» **What is expected**
Only lines containing "like" belong in the answer, each copied from the entries below.

» **Material to process**

■ ■ ■ ■

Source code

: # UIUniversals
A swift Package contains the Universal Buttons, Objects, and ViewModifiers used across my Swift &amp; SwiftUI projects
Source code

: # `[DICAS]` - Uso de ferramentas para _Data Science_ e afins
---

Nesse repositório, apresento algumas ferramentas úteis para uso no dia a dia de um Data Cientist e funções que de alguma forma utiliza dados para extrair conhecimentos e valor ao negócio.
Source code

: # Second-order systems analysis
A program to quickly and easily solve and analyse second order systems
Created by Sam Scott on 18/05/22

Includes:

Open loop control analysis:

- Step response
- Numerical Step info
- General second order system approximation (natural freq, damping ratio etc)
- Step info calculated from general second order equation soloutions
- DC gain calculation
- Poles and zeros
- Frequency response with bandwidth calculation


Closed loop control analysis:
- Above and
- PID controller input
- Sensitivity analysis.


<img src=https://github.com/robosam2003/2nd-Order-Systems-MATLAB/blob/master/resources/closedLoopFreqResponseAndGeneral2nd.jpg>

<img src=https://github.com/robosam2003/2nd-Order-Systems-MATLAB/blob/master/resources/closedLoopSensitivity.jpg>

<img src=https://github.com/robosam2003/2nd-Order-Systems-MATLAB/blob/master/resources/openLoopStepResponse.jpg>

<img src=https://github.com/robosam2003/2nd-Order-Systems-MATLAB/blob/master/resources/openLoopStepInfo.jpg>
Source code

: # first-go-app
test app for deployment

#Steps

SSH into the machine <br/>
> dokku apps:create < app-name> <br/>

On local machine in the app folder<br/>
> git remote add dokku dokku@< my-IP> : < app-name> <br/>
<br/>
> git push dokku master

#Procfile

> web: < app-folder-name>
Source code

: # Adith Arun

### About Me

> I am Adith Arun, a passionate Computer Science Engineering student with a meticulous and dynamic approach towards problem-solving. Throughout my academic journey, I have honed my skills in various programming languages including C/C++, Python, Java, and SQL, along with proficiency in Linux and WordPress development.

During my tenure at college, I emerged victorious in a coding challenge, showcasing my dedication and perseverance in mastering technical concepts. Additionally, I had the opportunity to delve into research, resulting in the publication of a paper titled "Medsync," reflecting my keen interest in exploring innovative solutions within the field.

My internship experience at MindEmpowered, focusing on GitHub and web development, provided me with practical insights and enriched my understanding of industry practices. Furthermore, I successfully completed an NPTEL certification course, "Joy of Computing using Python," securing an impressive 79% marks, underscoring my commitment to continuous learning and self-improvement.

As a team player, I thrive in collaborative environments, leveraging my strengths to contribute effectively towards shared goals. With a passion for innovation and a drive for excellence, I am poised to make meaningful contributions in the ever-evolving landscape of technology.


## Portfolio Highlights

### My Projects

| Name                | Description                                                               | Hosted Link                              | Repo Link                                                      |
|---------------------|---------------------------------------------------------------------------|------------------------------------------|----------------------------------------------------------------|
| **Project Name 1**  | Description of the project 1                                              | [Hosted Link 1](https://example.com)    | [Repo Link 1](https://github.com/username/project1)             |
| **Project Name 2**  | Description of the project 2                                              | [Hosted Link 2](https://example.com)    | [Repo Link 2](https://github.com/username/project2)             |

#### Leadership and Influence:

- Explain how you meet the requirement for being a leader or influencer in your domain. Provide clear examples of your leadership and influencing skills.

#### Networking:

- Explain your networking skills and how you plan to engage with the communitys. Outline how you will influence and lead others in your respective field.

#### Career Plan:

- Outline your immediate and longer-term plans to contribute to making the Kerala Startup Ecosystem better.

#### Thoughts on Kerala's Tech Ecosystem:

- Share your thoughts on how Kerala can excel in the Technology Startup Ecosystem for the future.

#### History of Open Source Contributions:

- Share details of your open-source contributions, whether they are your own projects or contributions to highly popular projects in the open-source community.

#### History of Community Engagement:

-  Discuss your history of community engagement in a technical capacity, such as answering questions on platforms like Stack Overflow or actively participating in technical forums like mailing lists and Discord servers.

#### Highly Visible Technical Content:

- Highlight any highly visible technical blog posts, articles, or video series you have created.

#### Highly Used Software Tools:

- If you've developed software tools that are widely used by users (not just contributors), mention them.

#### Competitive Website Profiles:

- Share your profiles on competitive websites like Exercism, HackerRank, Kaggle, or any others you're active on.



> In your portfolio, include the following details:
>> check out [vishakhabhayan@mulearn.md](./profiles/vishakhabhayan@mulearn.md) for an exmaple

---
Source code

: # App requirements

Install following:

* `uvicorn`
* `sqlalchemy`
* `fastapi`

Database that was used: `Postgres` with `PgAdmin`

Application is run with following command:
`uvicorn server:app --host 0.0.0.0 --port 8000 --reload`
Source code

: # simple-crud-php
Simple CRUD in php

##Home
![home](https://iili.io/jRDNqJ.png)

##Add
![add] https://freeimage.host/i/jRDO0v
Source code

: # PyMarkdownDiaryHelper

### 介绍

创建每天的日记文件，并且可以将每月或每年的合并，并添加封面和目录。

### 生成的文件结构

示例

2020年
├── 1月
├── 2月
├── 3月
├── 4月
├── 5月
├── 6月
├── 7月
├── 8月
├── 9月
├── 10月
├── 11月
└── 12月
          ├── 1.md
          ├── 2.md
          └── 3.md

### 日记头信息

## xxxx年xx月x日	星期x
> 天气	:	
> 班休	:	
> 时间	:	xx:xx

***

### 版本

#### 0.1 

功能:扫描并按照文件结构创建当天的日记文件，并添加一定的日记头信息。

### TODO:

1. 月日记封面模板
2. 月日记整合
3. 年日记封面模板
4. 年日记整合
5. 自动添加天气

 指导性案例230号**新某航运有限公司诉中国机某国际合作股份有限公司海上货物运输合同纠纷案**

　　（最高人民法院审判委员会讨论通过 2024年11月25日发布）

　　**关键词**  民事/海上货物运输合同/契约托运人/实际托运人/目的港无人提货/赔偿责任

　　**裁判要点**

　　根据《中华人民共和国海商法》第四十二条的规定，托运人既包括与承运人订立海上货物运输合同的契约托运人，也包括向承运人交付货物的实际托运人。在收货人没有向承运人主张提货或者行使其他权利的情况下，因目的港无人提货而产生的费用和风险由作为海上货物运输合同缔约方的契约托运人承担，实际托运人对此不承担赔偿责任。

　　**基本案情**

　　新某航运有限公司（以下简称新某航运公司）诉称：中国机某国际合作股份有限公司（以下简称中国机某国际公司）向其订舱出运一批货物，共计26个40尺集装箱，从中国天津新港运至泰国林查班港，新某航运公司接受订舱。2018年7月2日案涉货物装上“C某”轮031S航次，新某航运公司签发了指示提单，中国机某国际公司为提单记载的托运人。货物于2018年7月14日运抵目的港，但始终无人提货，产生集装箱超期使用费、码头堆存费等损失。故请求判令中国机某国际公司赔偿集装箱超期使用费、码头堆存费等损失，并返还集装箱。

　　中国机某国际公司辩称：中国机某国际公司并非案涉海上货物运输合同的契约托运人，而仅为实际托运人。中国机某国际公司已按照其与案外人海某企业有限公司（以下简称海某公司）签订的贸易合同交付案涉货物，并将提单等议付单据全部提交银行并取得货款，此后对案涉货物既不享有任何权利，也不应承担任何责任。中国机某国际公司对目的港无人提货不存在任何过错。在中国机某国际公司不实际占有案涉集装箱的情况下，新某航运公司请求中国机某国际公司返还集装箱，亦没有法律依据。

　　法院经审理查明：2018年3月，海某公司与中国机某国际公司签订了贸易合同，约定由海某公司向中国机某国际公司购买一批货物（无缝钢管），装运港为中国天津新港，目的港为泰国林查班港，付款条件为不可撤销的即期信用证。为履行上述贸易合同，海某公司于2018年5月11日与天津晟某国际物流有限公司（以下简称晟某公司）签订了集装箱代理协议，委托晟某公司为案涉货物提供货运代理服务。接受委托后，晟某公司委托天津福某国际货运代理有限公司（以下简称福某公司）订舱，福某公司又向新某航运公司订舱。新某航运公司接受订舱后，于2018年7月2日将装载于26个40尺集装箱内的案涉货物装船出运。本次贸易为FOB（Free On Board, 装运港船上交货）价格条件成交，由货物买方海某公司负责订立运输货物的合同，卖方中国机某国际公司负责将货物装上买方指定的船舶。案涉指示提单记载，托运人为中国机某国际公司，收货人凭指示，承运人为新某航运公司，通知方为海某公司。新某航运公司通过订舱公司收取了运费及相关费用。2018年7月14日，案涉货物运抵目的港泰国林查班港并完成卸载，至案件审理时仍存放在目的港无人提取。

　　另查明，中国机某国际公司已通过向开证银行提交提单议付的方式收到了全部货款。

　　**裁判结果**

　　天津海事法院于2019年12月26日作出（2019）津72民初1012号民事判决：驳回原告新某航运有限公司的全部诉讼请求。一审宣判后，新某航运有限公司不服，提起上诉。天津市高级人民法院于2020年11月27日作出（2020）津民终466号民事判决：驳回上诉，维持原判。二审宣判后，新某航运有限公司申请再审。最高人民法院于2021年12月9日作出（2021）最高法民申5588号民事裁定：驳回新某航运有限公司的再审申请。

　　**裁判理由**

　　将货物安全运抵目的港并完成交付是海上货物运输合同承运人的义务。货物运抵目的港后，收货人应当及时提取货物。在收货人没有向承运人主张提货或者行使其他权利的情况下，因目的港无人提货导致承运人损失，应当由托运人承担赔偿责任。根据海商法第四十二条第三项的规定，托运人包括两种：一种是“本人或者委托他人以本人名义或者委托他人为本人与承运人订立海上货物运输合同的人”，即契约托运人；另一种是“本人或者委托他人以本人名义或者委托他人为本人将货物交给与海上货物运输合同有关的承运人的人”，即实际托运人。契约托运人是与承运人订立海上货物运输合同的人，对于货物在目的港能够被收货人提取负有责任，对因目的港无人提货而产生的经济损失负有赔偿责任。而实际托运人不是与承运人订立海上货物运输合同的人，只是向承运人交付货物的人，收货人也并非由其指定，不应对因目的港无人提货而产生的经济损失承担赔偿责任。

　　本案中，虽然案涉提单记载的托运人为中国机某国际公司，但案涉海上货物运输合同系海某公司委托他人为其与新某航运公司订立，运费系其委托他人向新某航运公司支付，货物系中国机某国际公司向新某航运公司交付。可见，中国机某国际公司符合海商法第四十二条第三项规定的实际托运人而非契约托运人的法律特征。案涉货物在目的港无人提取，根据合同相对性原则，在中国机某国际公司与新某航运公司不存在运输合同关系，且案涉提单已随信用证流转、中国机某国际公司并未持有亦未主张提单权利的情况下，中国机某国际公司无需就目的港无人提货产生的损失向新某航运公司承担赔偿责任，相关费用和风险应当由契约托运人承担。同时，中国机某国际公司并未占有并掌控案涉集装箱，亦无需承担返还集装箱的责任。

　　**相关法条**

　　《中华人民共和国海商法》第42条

■ ■ ■ ■

» **Written response**
-  Discuss your history of community engagement in a technical capacity, such as answering questions on platforms like Stack Overflow or actively participating in technical forums like mailing lists and Discord servers.
- Share your profiles on competitive websites like Exercism, HackerRank, Kaggle, or any others you're active on.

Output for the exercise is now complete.